HR: O’Connor’s work is both famously acclaimed and criticized. How did you navigate the complexities of her writing in today’s cultural context?

JHW: I thought this final work was rather prescient in that she’s dealing with a guy—Walter—who pretends to be someone else through the mail. It’s such a parallel to our world right now where people get to pretend to be someone online. I though Flannery was able to see really well in the ’50s and ’60s that kind of philosophy that we’re buying into now where people are testing the boundaries of insincerity in their affections by pretending to be someone else, as more distance is being created between people.

HR: Can you discuss any specific challenges you faced when researching and piecing together this work?

Jessica Hooten Wilson

JHW: The major challenge was that this was not a complete novel. Even an outline would have been more helpful because I would have loved to have fleshed out something of hers that gave more direction. We just didn’t have any of that, and I think that’s proved a real challenge because we didn’t even know the order the pieces went in or what was to be kept or thrown out.
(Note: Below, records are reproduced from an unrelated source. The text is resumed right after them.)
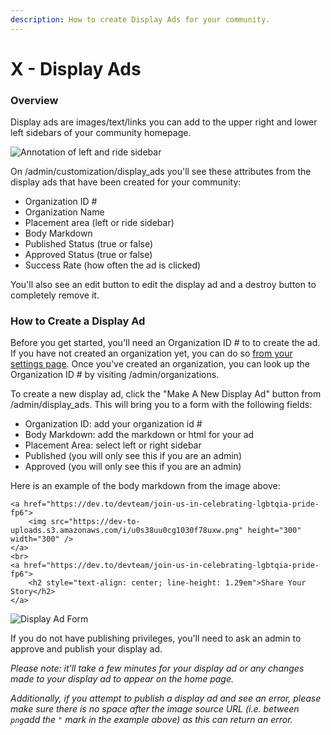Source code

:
 ```yaml
---
description: How to create Display Ads for your community.
---
```


# X - Display Ads

### Overview

Display ads are images/text/links you can add to the upper right and lower left sidebars of your community homepage.

![Annotation of left and ride sidebar](/img/image-2020-10-19-at-3.38.53-pm.png)

On /admin/customization/display_ads you'll see these attributes from the display ads that have been created for your community:

- Organization ID \#
- Organization Name
- Placement area \(left or ride sidebar\)
- Body Markdown
- Published Status \(true or false\)
- Approved Status \(true or false\)
- Success Rate \(how often the ad is clicked\)

You'll also see an edit button to edit the display ad and a destroy button to completely remove it.

### How to Create a Display Ad

Before you get started, you'll need an Organization ID \# to to create the ad. If you have not created an organization yet, you can do so [from your settings page](../community-tips/organization-pages.md). Once you've created an organization, you can look up the Organization ID \# by visiting /admin/organizations.

To create a new display ad, click the "Make A New Display Ad" button from /admin/display_ads. This will bring you to a form with the following fields:

- Organization ID: add your organization id \#
- Body Markdown: add the markdown or html for your ad
- Placement Area: select left or right sidebar
- Published \(you will only see this if you are an admin\)
- Approved \(you will only see this if you are an admin\)

Here is an example of the body markdown from the image above:

```text
<a href="https://dev.to/devteam/join-us-in-celebrating-lgbtqia-pride-fp6">
    <img src="https://dev-to-uploads.s3.amazonaws.com/i/u0s38uu0cg1030f78uxw.png" height="300" width="300" />
</a>
<br>
<a href="https://dev.to/devteam/join-us-in-celebrating-lgbtqia-pride-fp6">
    <h2 style="text-align: center; line-height: 1.29em">Share Your Story</h2>
</a>
```

![Display Ad Form](/img/image-2020-10-19-at-3.58.42-pm.png)

If you do not have publishing privileges, you'll need to ask an admin to approve and publish your display ad.

_Please note: it'll take a few minutes for your display ad or any changes made to your display ad to appear on the home page._

_Additionally, if you attempt to publish a display ad and see an error, please make sure there is no space after the image source URL \(i.e. between `png`add the `"` mark in the example above\) as this can return an error._
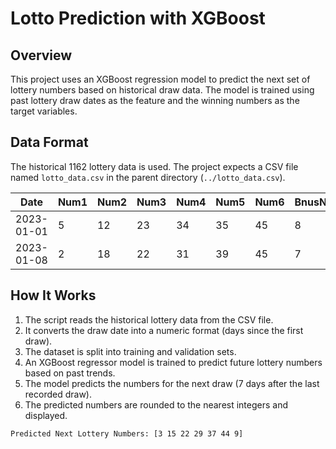 # Lotto Prediction with XGBoost

## Overview
This project uses an XGBoost regression model to predict the next set of lottery numbers based on historical draw data. The model is trained using past lottery draw dates as the feature and the winning numbers as the target variables.

## Data Format
The historical 1162 lottery data is used. The project expects a CSV file named `lotto_data.csv` in the parent directory (`../lotto_data.csv`).

| Date       | Num1 | Num2 | Num3 | Num4 | Num5 | Num6 | BnusNo |
|------------|------|------|------|------|------|------|--------|
| 2023-01-01 |  5   | 12   | 23   | 34   | 35   | 45   |   8    |
| 2023-01-08 |  2   | 18   | 22   | 31   | 39   | 45   |   7    |


## How It Works
1. The script reads the historical lottery data from the CSV file.
2. It converts the draw date into a numeric format (days since the first draw).
3. The dataset is split into training and validation sets.
4. An XGBoost regressor model is trained to predict future lottery numbers based on past trends.
5. The model predicts the numbers for the next draw (7 days after the last recorded draw).
6. The predicted numbers are rounded to the nearest integers and displayed.

```bash
Predicted Next Lottery Numbers: [3 15 22 29 37 44 9]
```
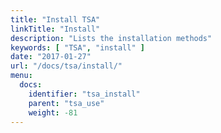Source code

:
 ```yaml
---
title: "Install TSA"
linkTitle: "Install"
description: "Lists the installation methods"
keywords: [ "TSA", "install" ]
date: "2017-01-27"
url: "/docs/tsa/install/"
menu:
  docs:
    identifier: "tsa_install"
    parent: "tsa_use"
    weight: -81
---
```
From my perspective, a lot of it ended up being character sketches as she tries to figure out the characters and scenes that she would have probably never shown the public. She was just trying to get to know her characters. Another challenge is that it doesn’t sound like her in a lot of places because she was still working on the style and making things sound right. I tackled the question of whether or not I was taming her legacy by putting out her unfinished material or whether I was helping people see more fully the author that I appreciate and the genius that I think she was. Hopefully, I did the latter and was able to show people that she was still the genius we all expected. It was a process and to be able to write the way that she did was a craft that took time that she ran out of.

HR: What’s next for you in your study of O’Connor? Is there more unfinished work to discover?

JHW: Oh, I wish! There’s a lot of things that are not published, but I don’t know that they should be there in the archives. Most of it is notes and letters and more and more of those things are being published. There’s been two more collections of letters published over the last several years. Patrick Samway was also working on letters between O’Connor and Robert Giroux. There’s more secondary work that has been published like Sally Fitzgerald’s almost 700-page biography. Bill Sessions was working on a biography that was finished three months before he died, though it hasn’t been published. There’s some work on O’Connor by those who knew her well that haven’t been published that I would love to see and think are probably full of stories of who Flannery was according to these friends. As far as her own writing, I think we’ve extended what she left behind as much as we possibly could.

Flannery O’Connor’s Why Do the Heathen Rage? is out now and is one of our 12 Book Picks for Spring 2024.